◆ **PROBLEM DETAILS**
After locating the line containing "- Supports CI/CD using GitHub Actions", restate that line and each one after it exactly, through the last line of the material.
•••••
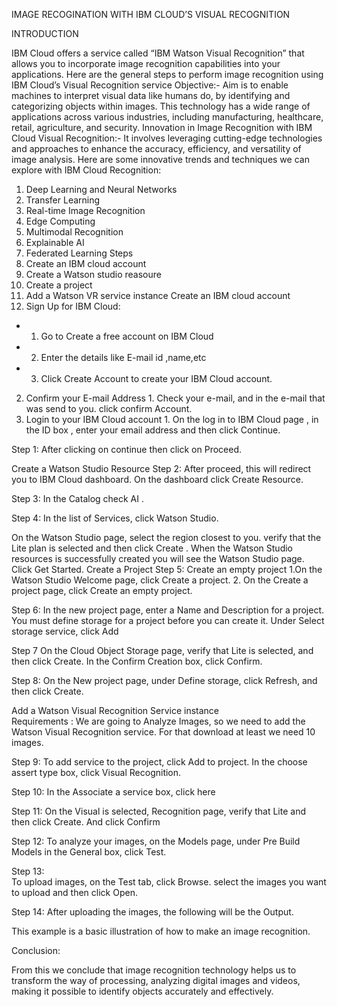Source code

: IMAGE RECOGINATION WITH IBM CLOUD’S VISUAL RECOGNITION 

INTRODUCTION

IBM Cloud offers a service called “IBM Watson Visual Recognition” that allows you to incorporate image recognition capabilities into your applications. Here are the general steps to perform image recognition using IBM Cloud’s Visual Recognition service
Objective:-
Aim is to enable machines to interpret visual data like humans do, by identifying and categorizing objects within images. This technology has a wide range of applications across various industries, including manufacturing, healthcare, retail, agriculture, and security.
Innovation in Image Recognition with IBM Cloud Visual Recognition:-
     It involves leveraging cutting-edge technologies and approaches to enhance the accuracy, efficiency, and versatility of image analysis. Here are some innovative trends and techniques we can explore with IBM Cloud Recognition:
1) Deep Learning and Neural Networks
2) Transfer Learning
3) Real-time Image Recognition
4) Edge Computing
5) Multimodal Recognition
6) Explainable AI
7) Federated Learning
Steps
1)	Create an IBM cloud account
2)	Create a Watson studio reasoure
3)	Create a project
4)	Add a Watson VR service instance
Create an IBM cloud account
1) Sign Up for IBM Cloud:
-	1.  Go to Create a free account on IBM Cloud
-	2. Enter the details like E-mail id ,name,etc
-	3. Click Create Account to create your IBM Cloud account.
2) Confirm your E-mail Address
                1. Check your e-mail, and in the e-mail that was send to you. click confirm Account.
3) Login to your IBM Cloud account
                1. On the log in to IBM Cloud page , in the ID box , enter your email address and then click 
Continue. 
              
Step 1:
After clicking on continue then click on Proceed.
 
Create a Watson Studio Resource
Step 2:
        After  proceed, this will redirect you to IBM Cloud dashboard. On the dashboard click Create Resource.  		
 
Step 3:
In the Catalog check AI .
 
Step 4:
In the list of Services, click Watson Studio.









On the Watson Studio page, select the region closest to you. verify that the Lite plan is selected and then click Create .
When the Watson Studio resources is successfully created you will see the Watson Studio page. Click Get Started.
Create a Project
Step 5:
   Create an empty project 
1.On the Watson Studio Welcome page, click Create a project.
2. On the Create a project page, click Create an empty project.
 

Step 6:
         In the new project page, enter a Name and Description for a project. You must define storage for a project before you can create it. Under Select storage service, click Add









  Step 7
        On the Cloud Object Storage page, verify that Lite is selected, and then click Create. 
        In the Confirm Creation box, click Confirm.
        
 
Step 8:
On the New project page, under Define storage, click Refresh, and then click Create.










Add a Watson Visual Recognition Service instance	
Requirements :
         We are going to Analyze Images, so we need to add the Watson Visual Recognition service. For that download at least we need 10 images.


Step 9:
       To add service to the project, click Add to project.
       In the choose assert type box, click Visual Recognition.
       
 
Step 10:
In the Associate a service box, click here

 







Step 11:
On the Visual is selected, Recognition page, verify that Lite and then click Create. And click Confirm











Step 12:
To analyze your images, on the Models page, under Pre Build Models in the General box, click Test.










Step 13:  
To upload images, on the Test tab, click Browse. select the images you want to upload and then click Open.









Step 14:
After uploading the images, the following will be the Output.





















 
This example is a basic illustration of how to make an image recognition.

Conclusion:

From this we conclude that image recognition technology helps us to transform the way of processing, analyzing digital images and videos, making it possible to identify objects accurately and effectively.


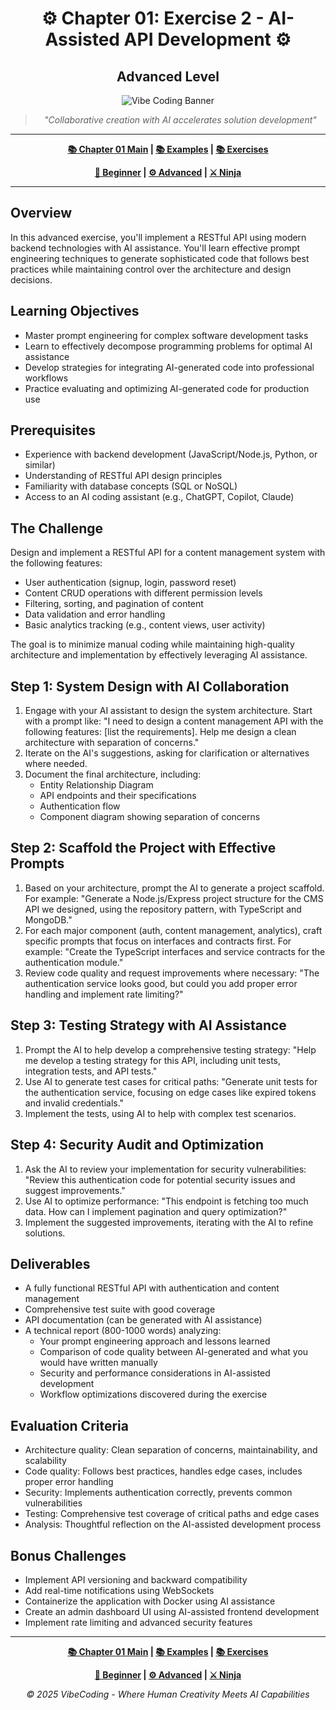 <div align="center">

# ⚙️ Chapter 01: Exercise 2 - AI-Assisted API Development ⚙️
## Advanced Level

</div>

<div align="center">

![Vibe Coding Banner](../../resources/chapter1_banner.png)

</div>

<div align="center">

> *"Collaborative creation with AI accelerates solution development"*

</div>

---

<div align="center">

**[📚 Chapter 01 Main](../Chapter_01_Main.md) | [📚 Examples](../examples/) | [📚 Exercises](../exercises/)**

</div>

<div align="center">

**[🔰 Beginner](../Chapter_01_Beginner.md) | [⚙️ Advanced](../Chapter_01_Advanced.md) | [⚔️ Ninja](../Chapter_01_Ninja.md)**

</div>

---

## Overview

In this advanced exercise, you'll implement a RESTful API using modern backend technologies with AI assistance. You'll learn effective prompt engineering techniques to generate sophisticated code that follows best practices while maintaining control over the architecture and design decisions.

## Learning Objectives

- Master prompt engineering for complex software development tasks
- Learn to effectively decompose programming problems for optimal AI assistance
- Develop strategies for integrating AI-generated code into professional workflows
- Practice evaluating and optimizing AI-generated code for production use

## Prerequisites

- Experience with backend development (JavaScript/Node.js, Python, or similar)
- Understanding of RESTful API design principles
- Familiarity with database concepts (SQL or NoSQL)
- Access to an AI coding assistant (e.g., ChatGPT, Copilot, Claude)

## The Challenge

Design and implement a RESTful API for a content management system with the following features:
- User authentication (signup, login, password reset)
- Content CRUD operations with different permission levels
- Filtering, sorting, and pagination of content
- Data validation and error handling
- Basic analytics tracking (e.g., content views, user activity)

The goal is to minimize manual coding while maintaining high-quality architecture and implementation by effectively leveraging AI assistance.

## Step 1: System Design with AI Collaboration

1. Engage with your AI assistant to design the system architecture. Start with a prompt like: "I need to design a content management API with the following features: [list the requirements]. Help me design a clean architecture with separation of concerns."
2. Iterate on the AI's suggestions, asking for clarification or alternatives where needed.
3. Document the final architecture, including:
   - Entity Relationship Diagram
   - API endpoints and their specifications
   - Authentication flow
   - Component diagram showing separation of concerns

## Step 2: Scaffold the Project with Effective Prompts

1. Based on your architecture, prompt the AI to generate a project scaffold. For example: "Generate a Node.js/Express project structure for the CMS API we designed, using the repository pattern, with TypeScript and MongoDB."
2. For each major component (auth, content management, analytics), craft specific prompts that focus on interfaces and contracts first. For example: "Create the TypeScript interfaces and service contracts for the authentication module."
3. Review code quality and request improvements where necessary: "The authentication service looks good, but could you add proper error handling and implement rate limiting?"

## Step 3: Testing Strategy with AI Assistance

1. Prompt the AI to help develop a comprehensive testing strategy: "Help me develop a testing strategy for this API, including unit tests, integration tests, and API tests."
2. Use AI to generate test cases for critical paths: "Generate unit tests for the authentication service, focusing on edge cases like expired tokens and invalid credentials."
3. Implement the tests, using AI to help with complex test scenarios.

## Step 4: Security Audit and Optimization

1. Ask the AI to review your implementation for security vulnerabilities: "Review this authentication code for potential security issues and suggest improvements."
2. Use AI to optimize performance: "This endpoint is fetching too much data. How can I implement pagination and query optimization?"
3. Implement the suggested improvements, iterating with the AI to refine solutions.

## Deliverables

- A fully functional RESTful API with authentication and content management
- Comprehensive test suite with good coverage
- API documentation (can be generated with AI assistance)
- A technical report (800-1000 words) analyzing:
  - Your prompt engineering approach and lessons learned
  - Comparison of code quality between AI-generated and what you would have written manually
  - Security and performance considerations in AI-assisted development
  - Workflow optimizations discovered during the exercise

## Evaluation Criteria

- Architecture quality: Clean separation of concerns, maintainability, and scalability
- Code quality: Follows best practices, handles edge cases, includes proper error handling
- Security: Implements authentication correctly, prevents common vulnerabilities
- Testing: Comprehensive test coverage of critical paths and edge cases
- Analysis: Thoughtful reflection on the AI-assisted development process

## Bonus Challenges

- Implement API versioning and backward compatibility
- Add real-time notifications using WebSockets
- Containerize the application with Docker using AI assistance
- Create an admin dashboard UI using AI-assisted frontend development
- Implement rate limiting and advanced security features

---

<div align="center">

**[📚 Chapter 01 Main](../Chapter_01_Main.md) | [📚 Examples](../examples/) | [📚 Exercises](../exercises/)**

</div>

<div align="center">

**[🔰 Beginner](../Chapter_01_Beginner.md) | [⚙️ Advanced](../Chapter_01_Advanced.md) | [⚔️ Ninja](../Chapter_01_Ninja.md)**

</div>

<div align="center">

*© 2025 VibeCoding - Where Human Creativity Meets AI Capabilities*

</div>
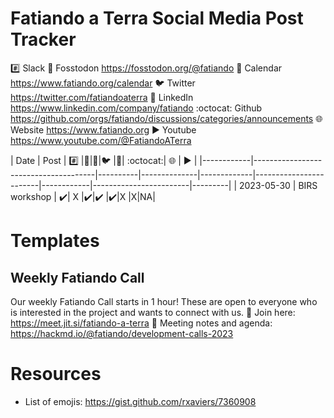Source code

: 
# Fatiando a Terra Social Media Post Tracker

:hash: Slack
🦣 Fosstodon https://fosstodon.org/@fatiando
:calendar: Calendar https://www.fatiando.org/calendar
:bird: Twitter https://twitter.com/fatiandoaterra
:briefcase: LinkedIn https://www.linkedin.com/company/fatiando
:octocat: Github  https://github.com/orgs/fatiando/discussions/categories/announcements
:globe_with_meridians: Website https://www.fatiando.org
:arrow_forward: Youtube https://www.youtube.com/@FatiandoATerra


| Date       | Post          | :hash: |🦣|:calendar:|:bird: |:briefcase:| :octocat:| :globe_with_meridians: | :arrow_forward: |
|------------|--------------------------------------|----------|--------------|-------------|------------------------|------------|------------------------|---------|
| 2023-05-30 | BIRS workshop | :heavy_check_mark:| X |:heavy_check_mark:|:heavy_check_mark: |:heavy_check_mark:|X |X|NA|


# Templates

## Weekly Fatiando Call
Our weekly Fatiando Call starts in 1 hour! These are open to everyone who is interested in the project and wants to connect with us.
:calling: Join here: https://meet.jit.si/fatiando-a-terra
:memo: Meeting notes and agenda: https://hackmd.io/@fatiando/development-calls-2023


# Resources

- List of emojis: https://gist.github.com/rxaviers/7360908
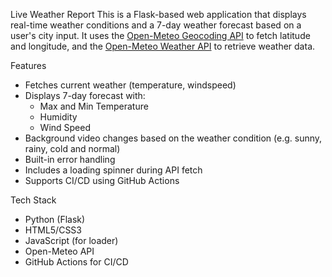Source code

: Live Weather Report
This is a Flask-based web application that displays real-time weather conditions and a 7-day weather forecast based on a user's city input. It uses the [Open-Meteo Geocoding API](https://open-meteo.com/en/docs/geocoding-api) to fetch latitude and longitude, and the [Open-Meteo Weather API](https://open-meteo.com/en/docs) to retrieve weather data.

Features
- Fetches current weather (temperature, windspeed)
- Displays 7-day forecast with:
  - Max and Min Temperature
  - Humidity
  - Wind Speed
- Background video changes based on the weather condition (e.g. sunny, rainy, cold and normal)
- Built-in error handling
- Includes a loading spinner during API fetch
- Supports CI/CD using GitHub Actions

 Tech Stack
- Python (Flask)
- HTML5/CSS3
- JavaScript (for loader)
- Open-Meteo API
- GitHub Actions for CI/CD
•••••
◆ **WRITTEN SOLUTION**
- Supports CI/CD using GitHub Actions

 Tech Stack
- Python (Flask)
- HTML5/CSS3
- JavaScript (for loader)
- Open-Meteo API
- GitHub Actions for CI/CD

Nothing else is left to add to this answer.